FETÖ’cüler gitsin yerine Milli Görüşçüler gelsin, yok İskenderpaşa’dan olsun.. Yok yok Kartal İmam-Hatipli olsun.. Bunların hepsi aynı şey.
“Nurcuların Okuyucuları Osmanlı Arşivinde kadrolaşıyormuş” şimdi bir de bu çıktı başımıza. Dün de Menzilin Sağlık ve Enerji Bakanlıklarında nasıl kadrolaştıklarını okuyorduk.
Bugün hâlâ, merkezi hükümet, belediyeler, özerk kuruluşlarda bir adam şef olarak bir yere geliyor, hemen başlıyor “kadrolaşmaya”. Ehliyet-liyakat hak getire.
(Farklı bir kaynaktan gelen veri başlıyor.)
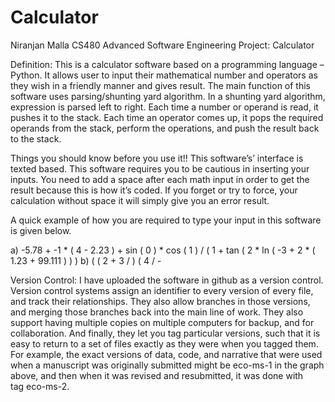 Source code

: # Calculator
Niranjan Malla
CS480
Advanced Software Engineering 
Project: Calculator

Definition:
      This is a calculator software based on a programming language –Python. 
      It allows user to input their mathematical number and operators as they 
       wish in a friendly manner and gives result.   The main function of this 
       software uses parsing/shunting yard algorithm. In a shunting yard algorithm, 
        expression is parsed left to right. Each time a number or operand is read, it 
        pushes it to the stack. Each time an operator comes up, it pops the required 
        operands from the stack, perform the operations, and push the result back to the stack.

Things you should know before you use it!!
      This software’s’ interface is texted based. This software requires you to be cautious in 
      inserting your inputs. You need to add a space after each math input in order to get the 
       result because this is how it’s coded. If you forget or try to force, your calculation without 
        space it will simply give you an error result. 

A quick example of how you are required to type your input in this software is given below.

a) -5.78 + -1 * ( 4 - 2.23 ) + sin ( 0 ) * cos ( 1 ) / ( 1 + tan ( 2 * ln ( -3 + 2 * ( 1.23 + 99.111 ) ) )
b) ( ( 2 + 3 / ) ( 4 / -

Version Control:
      I have uploaded the software in github as a version control.  
      Version control systems assign an identifier to every version of 
      every file, and track their relationships. They also allow branches 
      in those versions, and merging those branches back into the main line 
      of work. They also support having multiple copies on multiple computers 
       for backup, and for collaboration. And finally, they let you tag particular versions,
       such that it is easy to return to a set of files exactly as they were when you tagged 
       them. For example, the exact versions of data, code, and narrative that were used when 
         a manuscript was originally submitted might be eco-ms-1 in the graph above, and then
         when it was revised and resubmitted, it was done with tag eco-ms-2.
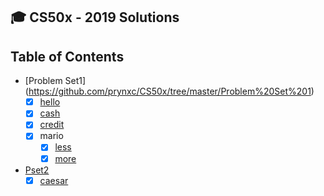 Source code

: :mortar_board: CS50x - 2019 Solutions
-------------------------

## Table of Contents

- [Problem Set1] (https://github.com/prynxc/CS50x/tree/master/Problem%20Set%201)
  * [x] [hello](/Pset1/hello)
  * [x] [cash](/Pset1/cash)
  * [x] [credit](/Pset1/credit)
  * [x] mario
    + [x] [less](/pset1/mario/less)
    + [x] [more](/pset1/mario/more)
- [Pset2](/Pset2)
  * [x] [caesar](/Pset2/caesar)
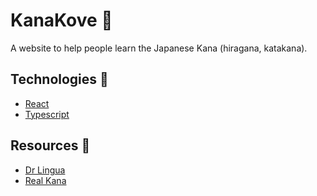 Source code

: # KanaKove 🏯

A website to help people learn the Japanese Kana (hiragana, katakana).

## Technologies 🎇

-   [React](https://reactjs.org/)
-   [Typescript](https://www.typescriptlang.org/index.html)

## Resources 📎

-   [Dr Lingua](https://drlingua.com/japanese/games/kana-bento/)
-   [Real Kana](https://realkana.com/)
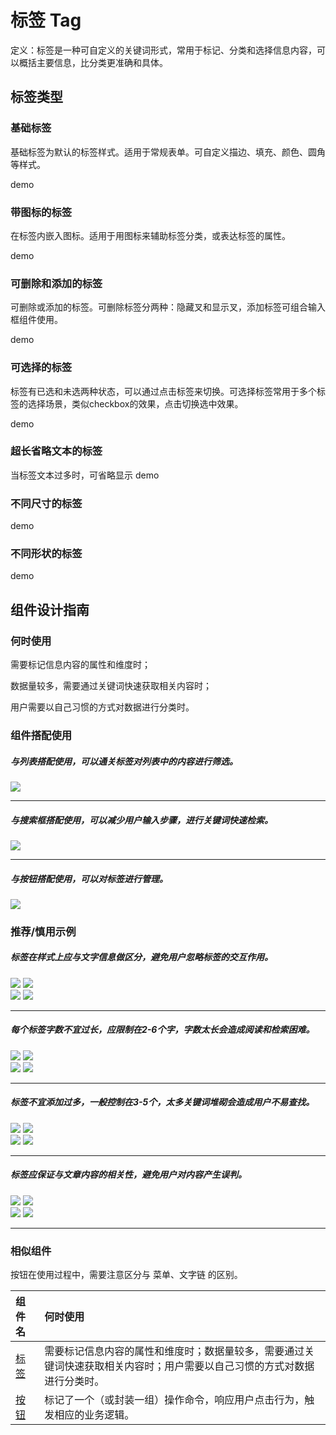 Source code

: # 标签 Tag
定义：标签是一种可自定义的关键词形式，常用于标记、分类和选择信息内容，可以概括主要信息，比分类更准确和具体。



## 标签类型


### 基础标签
基础标签为默认的标签样式。适用于常规表单。可自定义描边、填充、颜色、圆角等样式。

demo

### 带图标的标签
在标签内嵌入图标。适用于用图标来辅助标签分类，或表达标签的属性。

demo

### 可删除和添加的标签
可删除或添加的标签。可删除标签分两种：隐藏叉和显示叉，添加标签可组合输入框组件使用。

demo

### 可选择的标签
标签有已选和未选两种状态，可以通过点击标签来切换。可选择标签常用于多个标签的选择场景，类似checkbox的效果，点击切换选中效果。

demo


### 超长省略文本的标签
当标签文本过多时，可省略显示
demo

### 不同尺寸的标签

demo

### 不同形状的标签

demo


## 组件设计指南

### 何时使用

需要标记信息内容的属性和维度时；

数据量较多，需要通过关键词快速获取相关内容时；

用户需要以自己习惯的方式对数据进行分类时。

### 组件搭配使用

##### 与列表搭配使用，可以通关标签对列表中的内容进行筛选。

<div class="legend">
  <div class="item">
    <img src="https://oteam-tdesign-1258344706.cos.ap-guangzhou.myqcloud.com/site/design/tag1%402x.png" />
    <em></em>
  </div>

  <div class="item">
  </div>
</div>



<hr />

##### 与搜索框搭配使用，可以减少用户输入步骤，进行关键词快速检索。

<div class="legend">
  <div class="item">
    <img src="https://oteam-tdesign-1258344706.cos.ap-guangzhou.myqcloud.com/site/design/%E6%A0%87%E7%AD%BE-2@2x.png" />
  </div>

  <div class="item"></div>
</div>


<hr />

##### 与按钮搭配使用，可以对标签进行管理。


<img src="https://oteam-tdesign-1258344706.cos.ap-guangzhou.myqcloud.com/site/design/%E6%A0%87%E7%AD%BE-3@2x.png" />




### 推荐/慎用示例


##### 标签在样式上应与文字信息做区分，避免用户忽略标签的交互作用。

<div class="legend">
  <div class="item">
    <img src="https://oteam-tdesign-1258344706.cos.ap-guangzhou.myqcloud.com/site/design/tag4%402x.png" />
    <img class="tag" src="https://oteam-tdesign-1258344706.cos.ap-guangzhou.myqcloud.com/site/doc/good.png" />
  </div>

  <div class="item">
    <img src="https://oteam-tdesign-1258344706.cos.ap-guangzhou.myqcloud.com/site/design/tag5%402x.png" />
    <img class="tag" src="https://oteam-tdesign-1258344706.cos.ap-guangzhou.myqcloud.com/site/doc/bad.png" />
  </div>
</div>

<hr />

##### 每个标签字数不宜过长，应限制在2-6个字，字数太长会造成阅读和检索困难。

<div class="legend">
  <div class="item">
    <img src="https://oteam-tdesign-1258344706.cos.ap-guangzhou.myqcloud.com/site/design/%E6%A0%87%E7%AD%BE-6@2x.png" />
    <img class="tag" src="https://oteam-tdesign-1258344706.cos.ap-guangzhou.myqcloud.com/site/doc/good.png" />
  </div>

  <div class="item">
    <img src="https://oteam-tdesign-1258344706.cos.ap-guangzhou.myqcloud.com/site/design/%E6%A0%87%E7%AD%BE-7@2x.png" />
    <img class="tag" src="https://oteam-tdesign-1258344706.cos.ap-guangzhou.myqcloud.com/site/doc/bad.png" />
  </div>
</div>

<hr />


##### 标签不宜添加过多，一般控制在3-5个，太多关键词堆砌会造成用户不易查找。

<div class="legend">
  <div class="item">
    <img src="https://oteam-tdesign-1258344706.cos.ap-guangzhou.myqcloud.com/site/design/%E6%A0%87%E7%AD%BE-8@2x.png" />
    <img class="tag" src="https://oteam-tdesign-1258344706.cos.ap-guangzhou.myqcloud.com/site/doc/good.png" />
  </div>

  <div class="item">
    <img src="https://oteam-tdesign-1258344706.cos.ap-guangzhou.myqcloud.com/site/design/%E6%A0%87%E7%AD%BE-9@2x.png" />
    <img class="tag" src="https://oteam-tdesign-1258344706.cos.ap-guangzhou.myqcloud.com/site/doc/bad.png" />
  </div>
</div>

<hr />

##### 标签应保证与文章内容的相关性，避免用户对内容产生误判。

<div class="legend">
  <div class="item">
    <img src="https://oteam-tdesign-1258344706.cos.ap-guangzhou.myqcloud.com/site/design/tag10%402x.png" />
    <img class="tag" src="https://oteam-tdesign-1258344706.cos.ap-guangzhou.myqcloud.com/site/doc/good.png" />
  </div>

  <div class="item">
    <img src="https://oteam-tdesign-1258344706.cos.ap-guangzhou.myqcloud.com/site/design/tag11%402x.png" />
    <img class="tag" src="https://oteam-tdesign-1258344706.cos.ap-guangzhou.myqcloud.com/site/doc/bad.png" />
  </div>
</div>

<hr />



### 相似组件

按钮在使用过程中，需要注意区分与 菜单、文字链 的区别。

| 组件名 | 何时使用                                                     |
| :----- | :----------------------------------------------------------- |
| [标签](./tag)   | 需要标记信息内容的属性和维度时；数据量较多，需要通过关键词快速获取相关内容时；用户需要以自己习惯的方式对数据进行分类时。  |
| [按钮](./button)   | 标记了一个（或封装一组）操作命令，响应用户点击行为，触发相应的业务逻辑。                  |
Mobing’in daniskasını uyguluyorlar. Benden değilsen ne ihale alabilirsin ne işe girebilirsin. Hatta işinden ederler adamı.
Süleymancısı şurada, şucusu burada, Malatya grubu filan yerde. Tarikat, ideoloji, politik kadrolaşmayı bırakın, hemşehricilik bile önemli. Karadenizliler, Malatyalılar, Antepliler, Sıvaslılar, Antalya, Giresun, Konya… say sayabildiğin kadar. Bu işler ilçe hatta köye/kasabaya kadar iniyor. Kürtler ayrı bir alem Araplar ayrı bir alem. Çerkezi, Gürcüsü, Arnavudu ayrı bir alem. Bizden olmayana iş yok.